Thread-Powered Local Executor #57699

alkismavridis · 2025-10-29T12:44:28Z

alkismavridis
Oct 29, 2025

Description

Implement a new executor type that executes tasks locally, but unlike LocalExecutor, it starts multiple threads instead of spawning multiple processes.

Use case/motivation

Our usecase is pretty straight forward. We use airflow to orchestrate our tasks that will run in different servers. To achieve that we use exclusively SSHOpeators. The actual heavy lifting of the task happens on the target machines (the tech stack of which may vary and is completely independent of airflow)

At the moment we use LocalExecutor with a parallelism of 32.
But unfotunately, the spawned processes of LocalExecutor eat way too much RAM, which causes significant memory issues on our infrastructure.
As mentioned here, each one of the 32 workers will eventually occupy about 120MB, and this memory will stay occupied even when the workers are idle.

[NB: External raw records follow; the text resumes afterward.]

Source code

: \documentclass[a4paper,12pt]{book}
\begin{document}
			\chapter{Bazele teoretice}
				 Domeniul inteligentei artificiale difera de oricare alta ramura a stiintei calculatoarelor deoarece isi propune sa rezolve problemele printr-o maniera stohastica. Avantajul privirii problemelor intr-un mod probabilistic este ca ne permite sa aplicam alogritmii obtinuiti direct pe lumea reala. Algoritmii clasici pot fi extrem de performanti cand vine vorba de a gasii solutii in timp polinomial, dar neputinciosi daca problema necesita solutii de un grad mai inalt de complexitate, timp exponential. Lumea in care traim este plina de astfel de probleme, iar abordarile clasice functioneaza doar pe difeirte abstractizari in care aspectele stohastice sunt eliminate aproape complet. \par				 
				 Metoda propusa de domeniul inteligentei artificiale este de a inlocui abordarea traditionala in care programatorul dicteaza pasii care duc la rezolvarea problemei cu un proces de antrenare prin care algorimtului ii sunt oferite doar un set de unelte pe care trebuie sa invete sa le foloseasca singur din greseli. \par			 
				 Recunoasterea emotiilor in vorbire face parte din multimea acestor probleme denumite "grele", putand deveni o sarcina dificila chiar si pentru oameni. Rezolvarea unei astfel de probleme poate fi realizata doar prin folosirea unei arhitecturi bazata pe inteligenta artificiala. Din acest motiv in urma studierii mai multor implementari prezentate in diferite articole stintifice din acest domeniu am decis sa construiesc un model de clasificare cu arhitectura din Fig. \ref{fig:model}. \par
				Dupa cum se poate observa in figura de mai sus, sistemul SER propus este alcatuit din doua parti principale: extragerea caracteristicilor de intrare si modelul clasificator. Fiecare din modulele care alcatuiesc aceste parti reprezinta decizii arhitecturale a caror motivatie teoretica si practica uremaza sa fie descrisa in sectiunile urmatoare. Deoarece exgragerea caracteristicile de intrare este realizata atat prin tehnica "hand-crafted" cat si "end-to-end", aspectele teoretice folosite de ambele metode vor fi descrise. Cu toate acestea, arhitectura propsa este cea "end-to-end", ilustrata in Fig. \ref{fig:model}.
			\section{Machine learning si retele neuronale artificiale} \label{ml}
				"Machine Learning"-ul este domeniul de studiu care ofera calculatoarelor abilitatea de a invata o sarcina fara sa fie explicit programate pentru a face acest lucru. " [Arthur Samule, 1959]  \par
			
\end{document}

I think that in the case of SSHOperatos (and other super-lightweight tasks) the spawning of multiple processes can be an overkill. It would maybe make sense for such usecases to have a very simple executor that will run as a single process and will allocate a thread-pool of N threads instead of spawning N processes.

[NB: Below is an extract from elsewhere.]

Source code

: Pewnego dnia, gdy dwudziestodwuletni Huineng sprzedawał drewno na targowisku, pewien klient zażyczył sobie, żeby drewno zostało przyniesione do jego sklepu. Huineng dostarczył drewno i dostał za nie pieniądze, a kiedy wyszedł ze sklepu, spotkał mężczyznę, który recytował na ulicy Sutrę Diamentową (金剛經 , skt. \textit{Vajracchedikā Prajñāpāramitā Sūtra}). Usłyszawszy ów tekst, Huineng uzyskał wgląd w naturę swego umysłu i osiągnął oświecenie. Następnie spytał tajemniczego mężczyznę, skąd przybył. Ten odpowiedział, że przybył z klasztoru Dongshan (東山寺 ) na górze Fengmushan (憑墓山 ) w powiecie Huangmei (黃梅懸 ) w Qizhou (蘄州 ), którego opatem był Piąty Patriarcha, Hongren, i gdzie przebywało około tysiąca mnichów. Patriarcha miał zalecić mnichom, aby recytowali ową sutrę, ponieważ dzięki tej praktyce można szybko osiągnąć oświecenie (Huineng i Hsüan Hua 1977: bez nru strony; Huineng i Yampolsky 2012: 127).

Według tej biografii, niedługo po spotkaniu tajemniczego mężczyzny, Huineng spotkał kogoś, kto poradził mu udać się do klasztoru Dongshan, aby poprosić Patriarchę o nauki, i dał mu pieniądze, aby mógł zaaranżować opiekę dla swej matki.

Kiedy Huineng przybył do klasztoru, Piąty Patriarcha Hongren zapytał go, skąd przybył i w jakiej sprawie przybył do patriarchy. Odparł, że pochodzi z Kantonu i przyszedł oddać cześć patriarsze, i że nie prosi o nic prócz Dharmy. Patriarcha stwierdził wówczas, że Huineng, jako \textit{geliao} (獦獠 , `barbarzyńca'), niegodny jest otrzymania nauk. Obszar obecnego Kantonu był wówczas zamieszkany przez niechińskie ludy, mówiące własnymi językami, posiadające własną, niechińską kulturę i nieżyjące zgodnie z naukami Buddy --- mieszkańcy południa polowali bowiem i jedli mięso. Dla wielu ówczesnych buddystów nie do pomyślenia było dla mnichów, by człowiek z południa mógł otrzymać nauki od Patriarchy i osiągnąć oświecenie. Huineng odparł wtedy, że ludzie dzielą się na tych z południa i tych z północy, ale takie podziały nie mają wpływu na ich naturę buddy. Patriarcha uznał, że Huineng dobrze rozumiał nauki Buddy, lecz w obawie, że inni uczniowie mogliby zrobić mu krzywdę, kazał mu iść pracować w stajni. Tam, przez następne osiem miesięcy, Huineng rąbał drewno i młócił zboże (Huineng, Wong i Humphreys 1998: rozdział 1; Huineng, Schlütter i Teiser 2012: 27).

If you think this is a good idea, will happily do an attempt to implement this myself and submit a PR. But I might need some support since I am not a python expert :)
If you think that this is not a good idea, please suggest an alternative because for us having 5+ Gigabytes being allocated just to open couple of SSH Connections (aprox 120MB per connection) is a real pain.

At the end of the day, my sole motivation is to be able to execute lightweight tasks without having to allocate the massive resources that LocalExecutor's workers consume, even when they are idle.

Thanks :)

Related issues

#56641 (comment)

Are you willing to submit a PR?

Yes I am willing to submit a PR!

Code of Conduct

I agree to follow this project's Code of Conduct

KimiAn12 · 2025-10-29T13:01:31Z

KimiAn12
Oct 29, 2025

Just wanted to make sure I’m understanding the issue right, the goal is to create a new executor that uses a thread pool instead of multiple processes to reduce memory usage for lightweight tasks like SSHOperator, right? I’d love to be put on working this issue!

0 replies

alkismavridis · 2025-10-29T13:11:44Z

alkismavridis
Oct 29, 2025
Author

Exactly :)

0 replies

wjddn279 · 2025-10-29T13:46:58Z

wjddn279
Oct 29, 2025

You can reduce the number of default worker processes (which is 32 by default) using the AIRFLOW__CORE__PARALLELISM: 5 option. I am investigating other causes for the memory increase in the worker processes and will share my findings once I identify them.

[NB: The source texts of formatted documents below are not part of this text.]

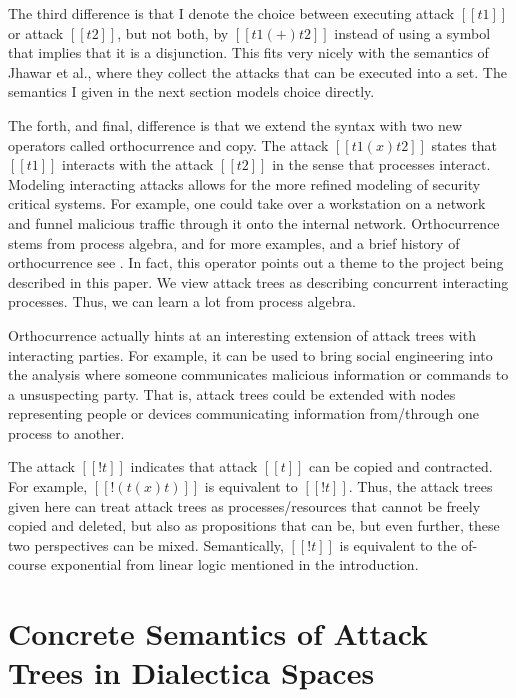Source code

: \documentclass{llncs}
\begin{document}
The third difference is that I denote the choice between executing
attack $[[t1]]$ or attack $[[t2]]$, but not both, by $[[t1 (+) t2]]$
instead of using a symbol that implies that it is a disjunction.  This
fits very nicely with the semantics of Jhawar et al., where they
collect the attacks that can be executed into a set.  The semantics I
given in the next section models choice directly.

The forth, and final, difference is that we extend the syntax with two
new operators called orthocurrence and copy.  The attack $[[t1 (x)
    t2]]$ states that $[[t1]]$ interacts with the attack $[[t2]]$ in
the sense that processes interact.  Modeling interacting attacks
allows for the more refined modeling of security critical systems.
For example, one could take over a workstation on a network and funnel
malicious traffic through it onto the internal network.  Orthocurrence
stems from process algebra, and for more examples, and a brief history
of orthocurrence see \cite{Pratt:2001}.  In fact, this operator points
out a theme to the project being described in this paper.  We view
attack trees as describing concurrent interacting processes.  Thus, we
can learn a lot from process algebra.

Orthocurrence actually hints at an interesting extension of attack
trees with interacting parties.  For example, it can be used to bring
social engineering into the analysis where someone communicates
malicious information or commands to a unsuspecting party.  That is,
attack trees could be extended with nodes representing people or
devices communicating information from/through one process to another.

The attack $[[! t]]$ indicates that attack $[[t]]$ can be copied and
contracted.  For example, $[[! (t (x) t)]]$ is equivalent to $[[!
    t]]$.  Thus, the attack trees given here can treat attack trees as
processes/resources that cannot be freely copied and deleted, but also
as propositions that can be, but even further, these two perspectives
can be mixed.  Semantically, $[[! t]]$ is equivalent to the of-course
exponential from linear logic mentioned in the introduction.

\section{Concrete Semantics of Attack Trees in Dialectica Spaces}
\label{sec:concrete_semantics_of_attack_trees_in_dialectica_spaces}
\end{document}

In my opinion, achieving parallelism through Python threads may not always behave as expected (since this is not typical concept of thread). In that case, the only option left is to create separate processes.

0 replies

alkismavridis · 2025-10-29T14:02:51Z

alkismavridis
Oct 29, 2025
Author

@wjddn279 sure a low parallelism is an option, but the downside is (if I understand this correctly) that one cannot have more than 5 Tasks running simultaneously, right? This can be a serious limitation for us.
Our processes can be very long running, which means they will occupy one of these 5 precious slots for a long time, and the rest will be queued for who-knows how long.

On the other hand, these long running tasks require very low processing power and RAM (they are just SSH Operators). The hight memory consumption of the spawned processes (I assume and correct me if I am wrong) does not come from the SSH Operator itself but from all the stuff around it: python interpreter, module imports, setting up global state etc.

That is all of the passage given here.